Consider two women, A doesn't want children and B does. How do you think A
will feel having worked hard for a year while B was on maternity leave, only
to find that B's seniority etc has kept up with zero effort or contribution to
the company on her part?

------
Carioca
Here's an interesting analysis: [http://www.metafilter.com/126704/with-
numbers-like-these-why...](http://www.metafilter.com/126704/with-numbers-like-
these-why-would-women-want-to-work-in-games#4905768)

------
callesgg
But three is a gender distribution that is of the charts.

------
michaelochurch
I think there is, but I can't prove it. I have anecdotes about specific
companies, and some companies are viciously sexist while others aren't. Most
of the sexism comes from the mainstream business culture (what I sometimes
call "MBA culture" but that's not entirely fair because some MBAs are fine)
and not from tech itself. (Brogrammers are trying to be ballers, not hackers.)
The more "corporate" a tech company is, the more it will be sexist. Often this
isn't overt, so much as an artifact; women get the shaft not because of
explicit sexism but because they don't negotiate for themselves or elbow their
way on to the best projects.

 _Regression analysis was used to estimate wage differences, after controlling
for the following choices and characteristics: graduates’ occupation, economic
sector, hours worked, employment status (having multiple jobs as opposed to
one full-time job), months unemployed since graduation, grade point average,
undergraduate major, kind of institution attended, age, geographical region,
and marital status._

That's really misleading. Some of those variables at least _might_ have gender
baked into them. For one example, let's say that women are more likely to have
longer unemployment spells after college. (I don't know if this is true.) Then
there could be zero gender correlation in the model not because there is none,
but because that input factors it out.

With 11 variables, some of those being categories, you're going to almost
certainly have "small data" issues on real world datasets, where the inputs
(empirical "design matrix") are not even remotely orthogonal. So pardon me if
I don't buy it.

The issue isn't that companies explicitly choose to pay women poorly. It's
that many tech companies end up with shitty cultures that exclude women, which
leaves them out of the loop and causes them to end up on shitty projects. It
doesn't happen by intention. The leadership of most tech companies is
criminally negligent on _a lot_ of cultural issues, but not explicitly sexist.

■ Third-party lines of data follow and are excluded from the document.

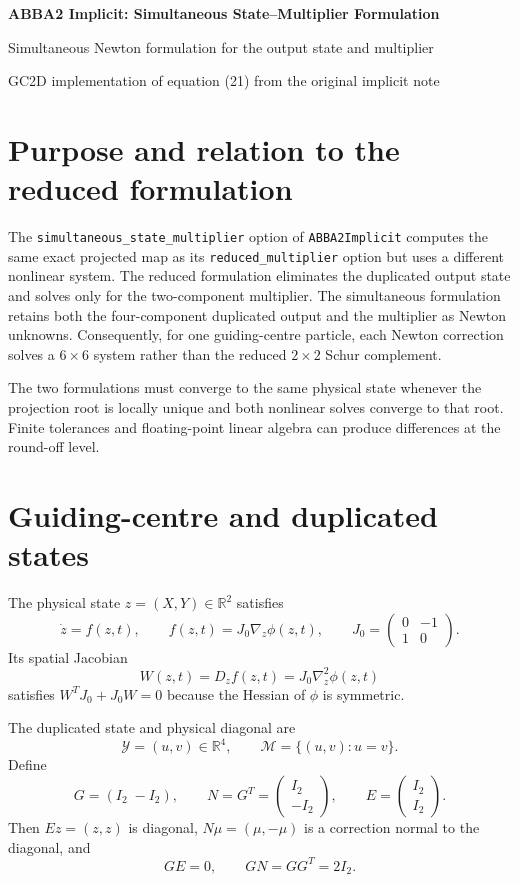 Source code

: \documentclass[11pt,a4paper]{article}
\newcommand{\R}{\mathbb{R}}
\newcommand{\Id}{I}
\newcommand{\Y}{\mathcal{Y}}
\newcommand{\M}{\mathcal{M}}
\begin{document}
\begin{center}
  {\LARGE\bfseries\color{blue}ABBA2 Implicit: Simultaneous State--Multiplier Formulation}\par
  \vspace{0.35em}
  {\large Simultaneous Newton formulation for the output state and multiplier}\par
  \vspace{0.45em}
  {\small GC2D implementation of equation (21) from the original implicit note}
\end{center}

\vspace{0.5em}

\section{Purpose and relation to the reduced formulation}

The \texttt{simultaneous\_state\_multiplier} option of
\texttt{ABBA2Implicit} computes the same exact projected map as its
\texttt{reduced\_multiplier} option but uses a different nonlinear system. The
reduced formulation eliminates the duplicated output state and solves only for
the two-component multiplier. The simultaneous formulation retains both the
four-component duplicated output and the multiplier as Newton
unknowns. Consequently, for one guiding-centre particle, each Newton correction
solves a $6\times6$ system rather than the reduced $2\times2$ Schur complement.

The two formulations must converge to the same physical state whenever the
projection root is locally unique and both nonlinear solves converge to that root.
Finite tolerances and floating-point linear algebra can produce differences at the
round-off level.

\section{Guiding-centre and duplicated states}

The physical state $z=(X,Y)\in\R^2$ satisfies
\[
 \dot z=f(z,t),
 \qquad
 f(z,t)=J_0\nabla_z\phi(z,t),
 \qquad
 J_0=
 \begin{pmatrix}
  0&-1\\
  1&0
 \end{pmatrix}.
\]
Its spatial Jacobian
\[
 W(z,t)=D_zf(z,t)=J_0\nabla_z^2\phi(z,t)
\]
satisfies $W^TJ_0+J_0W=0$ because the Hessian of $\phi$ is symmetric.

The duplicated state and physical diagonal are
\[
 \Y=(u,v)\in\R^4,
 \qquad
 \M=\{(u,v):u=v\}.
\]
Define
\[
 G=(\Id_2\;-\Id_2),
 \qquad
 N=G^T=
 \begin{pmatrix}\Id_2\\-\Id_2\end{pmatrix},
 \qquad
 E=
 \begin{pmatrix}\Id_2\\\Id_2\end{pmatrix}.
\]
Then $Ez=(z,z)$ is diagonal, $N\mu=(\mu,-\mu)$ is a correction
normal to the diagonal, and
\[
 GE=0,
 \qquad
 GN=GG^T=2\Id_2.
\]
\end{document}
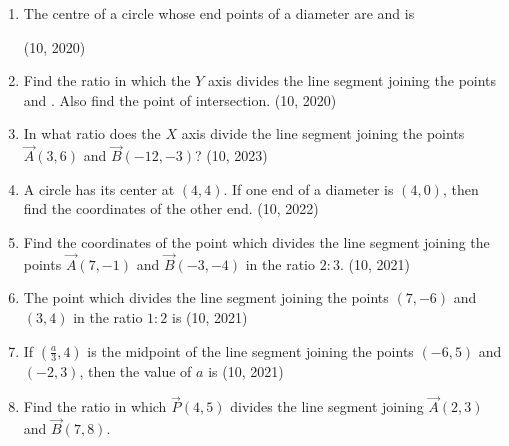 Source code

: \begin{enumerate}[label=\thesubsection.\arabic*,ref=\thesubsection.\theenumi]
\item The centre of a circle whose end points of a diameter are  and  is

\hfill (10, 2020)
\item Find the ratio in which the $Y$ axis  divides the line segment joining the points  and . Also find the point of intersection.
\hfill (10, 2020)
    \item In what ratio does the $X$ axis divide the line segment joining the points $\vec{A}(3,6)$ and $\vec{B}(-12, -3)$?
    \hfill (10, 2023)
    \item A circle has its center at $(4,4)$. If one end of a diameter is $(4,0)$, then find the coordinates of the other end.
    \hfill (10, 2022)
	\item Find the coordinates of the point which divides the line segment joining the points $\vec{A}(7, -1)$ and $\vec{B}(-3, -4)$ in the ratio $2:3$. \hfill (10, 2021)
		\item The point which divides the line segment joining the points $(7, -6)$ and $(3, 4)$ in the ratio $1:2$ is
		\hfill (10, 2021)
		\item If $\left(\frac{a}{3}, 4\right)$ is the midpoint of the line segment joining the points $(-6, 5)$ and $(-2, 3)$, then the value of $a$ is
		\hfill (10, 2021)
		\item Find the ratio in which $\vec{P}(4, 5)$ divides the line segment joining $\vec{A}(2, 3)$ and $\vec{B}(7, 8)$.


\end{enumerate}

ETA: it's also worth pointing out the "women don't negotiate" argument. I
think this is because they get worse results. My wife is a better negotiator
than I am, in terms of skill level, but whenever we have to haggle on the
price of something, I go out... and I often get more, not because I am better,
but because a 6' male is more intimidating.

------
caiob
Are we still discussing the whole women vs men in tech thingy? I miss when HN
used to discuss real issues.

------
undoware
Yes, just statistical gaps in who gets those salaries.

Wake me when there's justice.

------
anovikov
In the coder freelancing world, women easily command higher wages than men do
(and with reason). Easy proof is that there seem to be a lot of female
freelancer profiles on sites like odesk.com, but most of them hide a man
behind them (just try to make them do a voice call). Because guys know women
are better paid. I have never heard of reverse.